Items from a data source
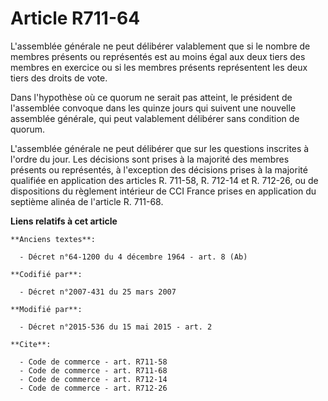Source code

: # Article R711-64

L'assemblée générale ne peut délibérer valablement que si le nombre de membres présents ou représentés est au moins égal aux
deux tiers des membres en exercice ou si les membres présents représentent les deux tiers des droits de vote. 

Dans l'hypothèse où ce quorum ne serait pas atteint, le président de l'assemblée convoque dans les quinze jours qui suivent
une nouvelle assemblée générale, qui peut valablement délibérer sans condition de quorum.

L'assemblée générale ne peut délibérer que sur les questions inscrites à l'ordre du jour. Les décisions sont prises à la
majorité des membres présents ou représentés, à l'exception des décisions prises à la majorité qualifiée en application des
articles R. 711-58, R. 712-14 et R. 712-26, ou de dispositions du règlement intérieur de CCI France prises en application du
septième alinéa de l'article R. 711-68.

**Liens relatifs à cet article**

	**Anciens textes**:

	  - Décret n°64-1200 du 4 décembre 1964 - art. 8 (Ab)

	**Codifié par**:

	  - Décret n°2007-431 du 25 mars 2007

	**Modifié par**:

	  - Décret n°2015-536 du 15 mai 2015 - art. 2

	**Cite**:

	  - Code de commerce - art. R711-58
	  - Code de commerce - art. R711-68
	  - Code de commerce - art. R712-14
	  - Code de commerce - art. R712-26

Exercise goal:
There is a line above that contains "une nouvelle assemblée". Copy it and all later lines through the last, exactly, and leave out the rest.

Exercise output:
une nouvelle assemblée générale, qui peut valablement délibérer sans condition de quorum.

L'assemblée générale ne peut délibérer que sur les questions inscrites à l'ordre du jour. Les décisions sont prises à la
majorité des membres présents ou représentés, à l'exception des décisions prises à la majorité qualifiée en application des
articles R. 711-58, R. 712-14 et R. 712-26, ou de dispositions du règlement intérieur de CCI France prises en application du
septième alinéa de l'article R. 711-68.

**Liens relatifs à cet article**

	**Anciens textes**:

	  - Décret n°64-1200 du 4 décembre 1964 - art. 8 (Ab)

	**Codifié par**:

	  - Décret n°2007-431 du 25 mars 2007

	**Modifié par**:

	  - Décret n°2015-536 du 15 mai 2015 - art. 2

	**Cite**:

	  - Code de commerce - art. R711-58
	  - Code de commerce - art. R711-68
	  - Code de commerce - art. R712-14
	  - Code de commerce - art. R712-26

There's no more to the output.